Miracles at St. Paul’s

I was busy in the morning of Saturday 15th, the day of the Occupy the Stock Exchange action, helping run one of the most beautiful alternatives currently existing in London. So by the time I could head off there, there were already some pictures on indymedia, and a full timeline: “We need food, water and toilet paper.”


I proposed some friends to grab some of those things to bring them.

“If they are already asking for those things on the first day, how are they going to survive? What kind of preparation have they done before today?”

Off we went, nevertheless, even though we were not too sure where the Stock Exchange is. Surely we would find the police vans close enough. And so we did. Police in different police uniforms had a whole area around Saint Paul’s Cathedral cordoned off, in different lines, each of those line distinguishable by a different type of police uniform.

I did not fancy being kettled for hours and neither did my companions, so we stayed outside the police lines, yet tried to see what was going on on the steps of St. Paul’s. An assembly seemed to be going on. We were told that the cordon was not a closed one, as the police allowed people get in and out one by one. They were playing with people’s patience, though, telling them where they could get out, only for it to turn out to be a lie.

Because of the certain lies and the possibility that the cordon would be later closed off, we decided to stay out.

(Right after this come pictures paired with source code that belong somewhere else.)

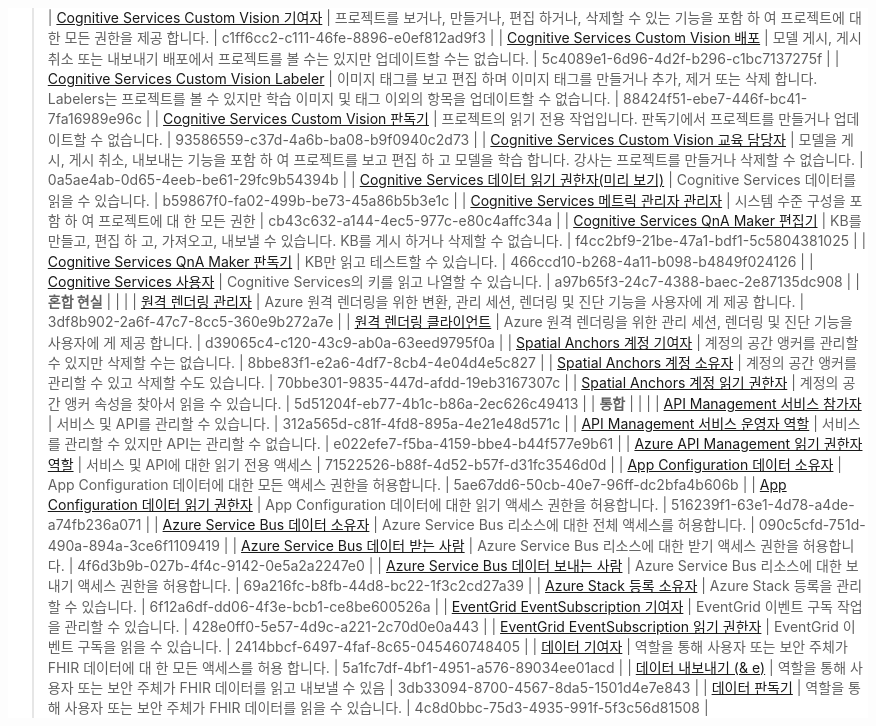 > | [Cognitive Services Custom Vision 기여자](#cognitive-services-custom-vision-contributor) | 프로젝트를 보거나, 만들거나, 편집 하거나, 삭제할 수 있는 기능을 포함 하 여 프로젝트에 대 한 모든 권한을 제공 합니다. | c1ff6cc2-c111-46fe-8896-e0ef812ad9f3 |
> | [Cognitive Services Custom Vision 배포](#cognitive-services-custom-vision-deployment) | 모델 게시, 게시 취소 또는 내보내기 배포에서 프로젝트를 볼 수는 있지만 업데이트할 수는 없습니다. | 5c4089e1-6d96-4d2f-b296-c1bc7137275f |
> | [Cognitive Services Custom Vision Labeler](#cognitive-services-custom-vision-labeler) | 이미지 태그를 보고 편집 하며 이미지 태그를 만들거나 추가, 제거 또는 삭제 합니다. Labelers는 프로젝트를 볼 수 있지만 학습 이미지 및 태그 이외의 항목을 업데이트할 수 없습니다. | 88424f51-ebe7-446f-bc41-7fa16989e96c |
> | [Cognitive Services Custom Vision 판독기](#cognitive-services-custom-vision-reader) | 프로젝트의 읽기 전용 작업입니다. 판독기에서 프로젝트를 만들거나 업데이트할 수 없습니다. | 93586559-c37d-4a6b-ba08-b9f0940c2d73 |
> | [Cognitive Services Custom Vision 교육 담당자](#cognitive-services-custom-vision-trainer) | 모델을 게시, 게시 취소, 내보내는 기능을 포함 하 여 프로젝트를 보고 편집 하 고 모델을 학습 합니다. 강사는 프로젝트를 만들거나 삭제할 수 없습니다. | 0a5ae4ab-0d65-4eeb-be61-29fc9b54394b |
> | [Cognitive Services 데이터 읽기 권한자(미리 보기)](#cognitive-services-data-reader-preview) | Cognitive Services 데이터를 읽을 수 있습니다. | b59867f0-fa02-499b-be73-45a86b5b3e1c |
> | [Cognitive Services 메트릭 관리자 관리자](#cognitive-services-metrics-advisor-administrator) | 시스템 수준 구성을 포함 하 여 프로젝트에 대 한 모든 권한 | cb43c632-a144-4ec5-977c-e80c4affc34a |
> | [Cognitive Services QnA Maker 편집기](#cognitive-services-qna-maker-editor) | KB를 만들고, 편집 하 고, 가져오고, 내보낼 수 있습니다. KB를 게시 하거나 삭제할 수 없습니다. | f4cc2bf9-21be-47a1-bdf1-5c5804381025 |
> | [Cognitive Services QnA Maker 판독기](#cognitive-services-qna-maker-reader) | KB만 읽고 테스트할 수 있습니다. | 466ccd10-b268-4a11-b098-b4849f024126 |
> | [Cognitive Services 사용자](#cognitive-services-user) | Cognitive Services의 키를 읽고 나열할 수 있습니다. | a97b65f3-24c7-4388-baec-2e87135dc908 |
> | **혼합 현실** |  |  |
> | [원격 렌더링 관리자](#remote-rendering-administrator) | Azure 원격 렌더링을 위한 변환, 관리 세션, 렌더링 및 진단 기능을 사용자에 게 제공 합니다. | 3df8b902-2a6f-47c7-8cc5-360e9b272a7e |
> | [원격 렌더링 클라이언트](#remote-rendering-client) | Azure 원격 렌더링을 위한 관리 세션, 렌더링 및 진단 기능을 사용자에 게 제공 합니다. | d39065c4-c120-43c9-ab0a-63eed9795f0a |
> | [Spatial Anchors 계정 기여자](#spatial-anchors-account-contributor) | 계정의 공간 앵커를 관리할 수 있지만 삭제할 수는 없습니다. | 8bbe83f1-e2a6-4df7-8cb4-4e04d4e5c827 |
> | [Spatial Anchors 계정 소유자](#spatial-anchors-account-owner) | 계정의 공간 앵커를 관리할 수 있고 삭제할 수도 있습니다. | 70bbe301-9835-447d-afdd-19eb3167307c |
> | [Spatial Anchors 계정 읽기 권한자](#spatial-anchors-account-reader) | 계정의 공간 앵커 속성을 찾아서 읽을 수 있습니다. | 5d51204f-eb77-4b1c-b86a-2ec626c49413 |
> | **통합** |  |  |
> | [API Management 서비스 참가자](#api-management-service-contributor) | 서비스 및 API를 관리할 수 있습니다. | 312a565d-c81f-4fd8-895a-4e21e48d571c |
> | [API Management 서비스 운영자 역할](#api-management-service-operator-role) | 서비스를 관리할 수 있지만 API는 관리할 수 없습니다. | e022efe7-f5ba-4159-bbe4-b44f577e9b61 |
> | [Azure API Management 읽기 권한자 역할](#api-management-service-reader-role) | 서비스 및 API에 대한 읽기 전용 액세스 | 71522526-b88f-4d52-b57f-d31fc3546d0d |
> | [App Configuration 데이터 소유자](#app-configuration-data-owner) | App Configuration 데이터에 대한 모든 액세스 권한을 허용합니다. | 5ae67dd6-50cb-40e7-96ff-dc2bfa4b606b |
> | [App Configuration 데이터 읽기 권한자](#app-configuration-data-reader) | App Configuration 데이터에 대한 읽기 액세스 권한을 허용합니다. | 516239f1-63e1-4d78-a4de-a74fb236a071 |
> | [Azure Service Bus 데이터 소유자](#azure-service-bus-data-owner) | Azure Service Bus 리소스에 대한 전체 액세스를 허용합니다. | 090c5cfd-751d-490a-894a-3ce6f1109419 |
> | [Azure Service Bus 데이터 받는 사람](#azure-service-bus-data-receiver) | Azure Service Bus 리소스에 대한 받기 액세스 권한을 허용합니다. | 4f6d3b9b-027b-4f4c-9142-0e5a2a2247e0 |
> | [Azure Service Bus 데이터 보내는 사람](#azure-service-bus-data-sender) | Azure Service Bus 리소스에 대한 보내기 액세스 권한을 허용합니다. | 69a216fc-b8fb-44d8-bc22-1f3c2cd27a39 |
> | [Azure Stack 등록 소유자](#azure-stack-registration-owner) | Azure Stack 등록을 관리할 수 있습니다. | 6f12a6df-dd06-4f3e-bcb1-ce8be600526a |
> | [EventGrid EventSubscription 기여자](#eventgrid-eventsubscription-contributor) | EventGrid 이벤트 구독 작업을 관리할 수 있습니다. | 428e0ff0-5e57-4d9c-a221-2c70d0e0a443 |
> | [EventGrid EventSubscription 읽기 권한자](#eventgrid-eventsubscription-reader) | EventGrid 이벤트 구독을 읽을 수 있습니다. | 2414bbcf-6497-4faf-8c65-045460748405 |
> | [데이터 기여자](#fhir-data-contributor) | 역할을 통해 사용자 또는 보안 주체가 FHIR 데이터에 대 한 모든 액세스를 허용 합니다. | 5a1fc7df-4bf1-4951-a576-89034ee01acd |
> | [데이터 내보내기 (& e)](#fhir-data-exporter) | 역할을 통해 사용자 또는 보안 주체가 FHIR 데이터를 읽고 내보낼 수 있음 | 3db33094-8700-4567-8da5-1501d4e7e843 |
> | [데이터 판독기](#fhir-data-reader) | 역할을 통해 사용자 또는 보안 주체가 FHIR 데이터를 읽을 수 있습니다. | 4c8d0bbc-75d3-4935-991f-5f3c56d81508 |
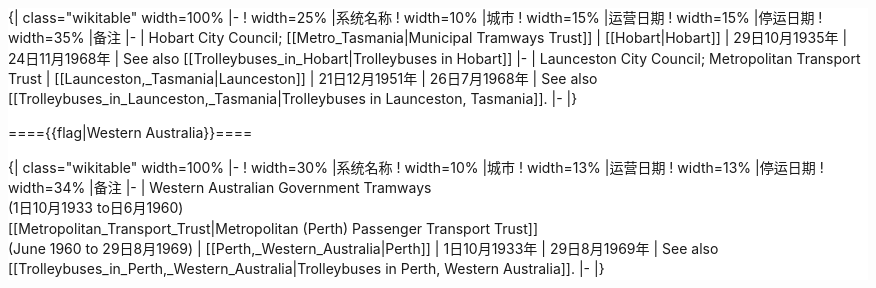 {| class="wikitable" width=100%
|-
! width=25% |系统名称
! width=10% |城市
! width=15% |运营日期
! width=15% |停运日期
! width=35% |备注
|-
| Hobart City Council; [[Metro_Tasmania|Municipal Tramways Trust]]
| [[Hobart|Hobart]]
| 29日10月1935年
| 24日11月1968年
| See also [[Trolleybuses_in_Hobart|Trolleybuses in Hobart]]
|-
| Launceston City Council; Metropolitan Transport Trust
| [[Launceston,_Tasmania|Launceston]]
| 21日12月1951年
| 26日7月1968年
| See also [[Trolleybuses_in_Launceston,_Tasmania|Trolleybuses in Launceston, Tasmania]].
|-
|}

===={{flag|Western Australia}}====

{| class="wikitable" width=100%
|-
! width=30% |系统名称
! width=10% |城市
! width=13% |运营日期
! width=13% |停运日期
! width=34% |备注
|-
| Western Australian Government Tramways<br>(1日10月1933 to日6月1960)<br>[[Metropolitan_Transport_Trust|Metropolitan (Perth) Passenger Transport Trust]]<br>(June 1960 to 29日8月1969)
| [[Perth,_Western_Australia|Perth]]
| 1日10月1933年
| 29日8月1969年
| See also [[Trolleybuses_in_Perth,_Western_Australia|Trolleybuses in Perth, Western Australia]].
|-
|}
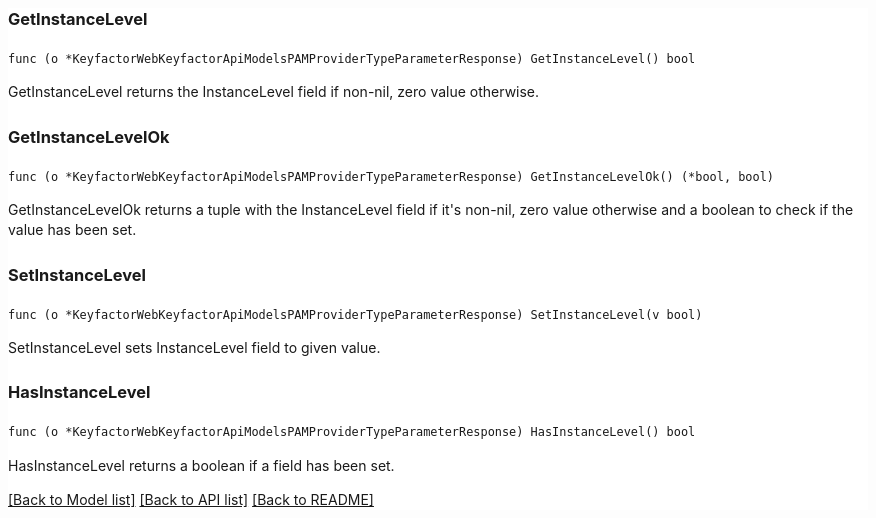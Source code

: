 ### GetInstanceLevel

`func (o *KeyfactorWebKeyfactorApiModelsPAMProviderTypeParameterResponse) GetInstanceLevel() bool`

GetInstanceLevel returns the InstanceLevel field if non-nil, zero value otherwise.

### GetInstanceLevelOk

`func (o *KeyfactorWebKeyfactorApiModelsPAMProviderTypeParameterResponse) GetInstanceLevelOk() (*bool, bool)`

GetInstanceLevelOk returns a tuple with the InstanceLevel field if it's non-nil, zero value otherwise
and a boolean to check if the value has been set.

### SetInstanceLevel

`func (o *KeyfactorWebKeyfactorApiModelsPAMProviderTypeParameterResponse) SetInstanceLevel(v bool)`

SetInstanceLevel sets InstanceLevel field to given value.

### HasInstanceLevel

`func (o *KeyfactorWebKeyfactorApiModelsPAMProviderTypeParameterResponse) HasInstanceLevel() bool`

HasInstanceLevel returns a boolean if a field has been set.


[[Back to Model list]](../README.md#documentation-for-models) [[Back to API list]](../README.md#documentation-for-api-endpoints) [[Back to README]](../README.md)


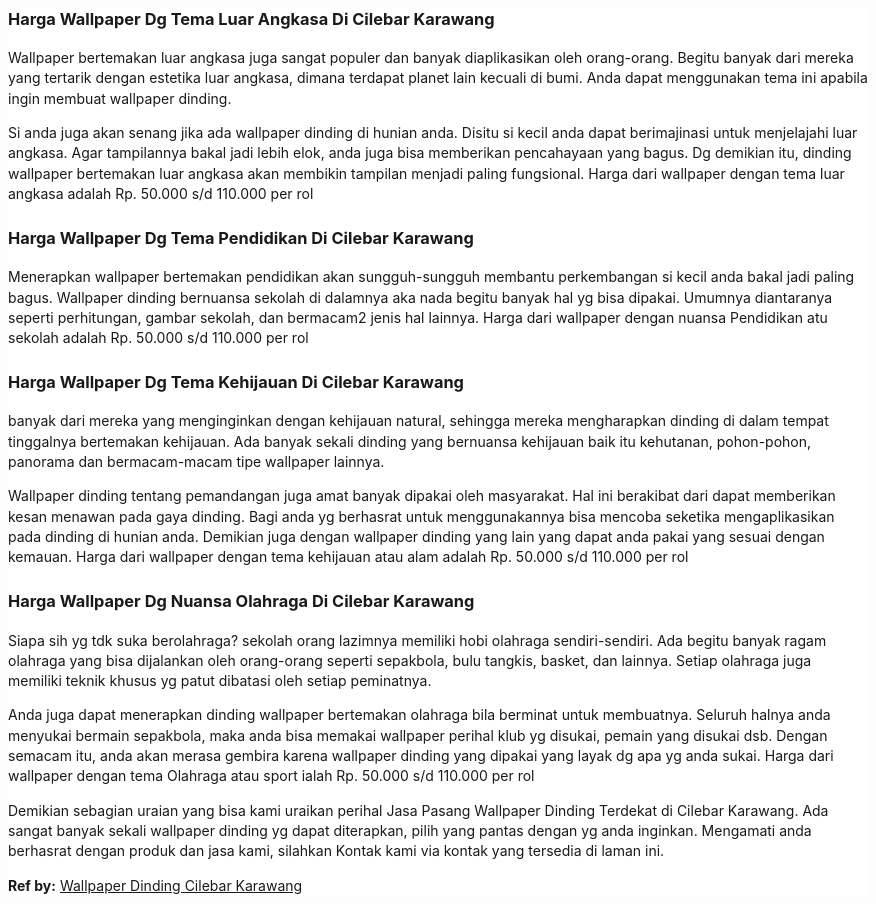 ### Harga Wallpaper Dg Tema Luar Angkasa Di Cilebar Karawang

Wallpaper bertemakan luar angkasa juga sangat populer dan banyak diaplikasikan oleh orang-orang. Begitu banyak dari mereka yang tertarik dengan estetika luar angkasa, dimana terdapat planet lain kecuali di bumi. Anda dapat menggunakan tema ini apabila ingin membuat wallpaper dinding.

Si anda juga akan senang jika ada wallpaper dinding di hunian anda. Disitu si kecil anda dapat berimajinasi untuk menjelajahi luar angkasa. Agar tampilannya bakal jadi lebih elok, anda juga bisa memberikan pencahayaan yang bagus. Dg demikian itu, dinding wallpaper bertemakan luar angkasa akan membikin tampilan menjadi paling fungsional. Harga dari wallpaper dengan tema luar angkasa adalah Rp. 50.000 s/d 110.000 per rol

### Harga Wallpaper Dg Tema Pendidikan Di Cilebar Karawang

Menerapkan wallpaper bertemakan pendidikan akan sungguh-sungguh membantu perkembangan si kecil anda bakal jadi paling bagus. Wallpaper dinding bernuansa sekolah di dalamnya aka nada begitu banyak hal yg bisa dipakai. Umumnya diantaranya seperti perhitungan, gambar sekolah, dan bermacam2 jenis hal lainnya. Harga dari wallpaper dengan nuansa Pendidikan atu sekolah adalah Rp. 50.000 s/d 110.000 per rol

### Harga Wallpaper Dg Tema Kehijauan Di Cilebar Karawang

banyak dari mereka yang menginginkan dengan kehijauan natural, sehingga mereka mengharapkan dinding di dalam tempat tinggalnya bertemakan kehijauan. Ada banyak sekali dinding yang bernuansa kehijauan baik itu kehutanan, pohon-pohon, panorama dan bermacam-macam tipe wallpaper lainnya.

Wallpaper dinding tentang pemandangan juga amat banyak dipakai oleh masyarakat. Hal ini berakibat dari dapat memberikan kesan menawan pada gaya dinding. Bagi anda yg berhasrat untuk menggunakannya bisa mencoba seketika mengaplikasikan pada dinding di hunian anda. Demikian juga dengan wallpaper dinding yang lain yang dapat anda pakai yang sesuai dengan kemauan. Harga dari wallpaper dengan tema kehijauan atau alam adalah Rp. 50.000 s/d 110.000 per rol

### Harga Wallpaper Dg Nuansa Olahraga Di Cilebar Karawang

Siapa sih yg tdk suka berolahraga? sekolah orang lazimnya memiliki hobi olahraga sendiri-sendiri. Ada begitu banyak ragam olahraga yang bisa dijalankan oleh orang-orang seperti sepakbola, bulu tangkis, basket, dan lainnya. Setiap olahraga juga memiliki teknik khusus yg patut dibatasi oleh setiap peminatnya.

Anda juga dapat menerapkan dinding wallpaper bertemakan olahraga bila berminat untuk membuatnya. Seluruh halnya anda menyukai bermain sepakbola, maka anda bisa memakai wallpaper perihal klub yg disukai, pemain yang disukai dsb. Dengan semacam itu, anda akan merasa gembira karena wallpaper dinding yang dipakai yang layak dg apa yg anda sukai. Harga dari wallpaper dengan tema Olahraga atau sport ialah Rp. 50.000 s/d 110.000 per rol

Demikian sebagian uraian yang bisa kami uraikan perihal Jasa Pasang Wallpaper Dinding Terdekat di Cilebar Karawang. Ada sangat banyak sekali wallpaper dinding yg dapat diterapkan, pilih yang pantas dengan yg anda inginkan. Mengamati anda berhasrat dengan produk dan jasa kami, silahkan Kontak kami via kontak yang tersedia di laman ini.

**Ref by:** [Wallpaper Dinding Cilebar Karawang](https://id.wikipedia.org/wiki/Wallpaper)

By ten in the night the cordon had all but completely opened, save a police line towards the East, another to the West of the square, plus a very close knit line of police vans that blocked all of the square from the road and its passers-by. We ventured inside the square and then we saw the camping tents, about ten or twenty of them.

Then on Sunday, a few miracles happened. The priest in charge of the Cathedral, and with it the ownership of the land around it, stated publicly that the occupation was welcome to stay there. And Sunday being a Sunday, the congregation prayed, and this time it prayed for the protesters outside, “who are struggling for peace and justice, and for the police as well, may they behave in a humane way and not illegally”. Or something like that.

And then the food and other donations started to arrive. Tarp, tables, more tents, marquees, a kitchen. The kitchen gave away food continuously during the whole day and into the night. Shock awe, they weren’t even accepting donations. Some people had walked around with buckets in the afternoon, but they were no longer seen and people who wanted to donate money did not have an obvious place to go to.

For donations of objects there was the surplus tent. Duvets, tents, tennis balls. A beautiful and moving show of sharing.

Then the assemblies, the discussion groups, the working groups, and back to the assembly. Clapping, shouting, but above all, waving hands – which means agreement, by the way.

There were so many tents up by dusk, so much food donated to the kitchen, so many duvets in the surplus tent, it gave a real impression that the occupation is here to stay.

I leaned against a plastic sheet to arrange my things. Some one approached me and said, I would not put my bags against this. I thought he was telling me off. Oh, it’s only while I arrange my things, I said. Still, he answered, I wouldn’t put them there, it is plastic and your things will get wet. I looked at him. Why is it wet? Because I gave it a wash before taking it here to donate it, it was so dirty. Wow. That is so nice of you. No, well, it is just giving and helping as much as we can isn’t it.
I don’t think I want to go back to the old days either.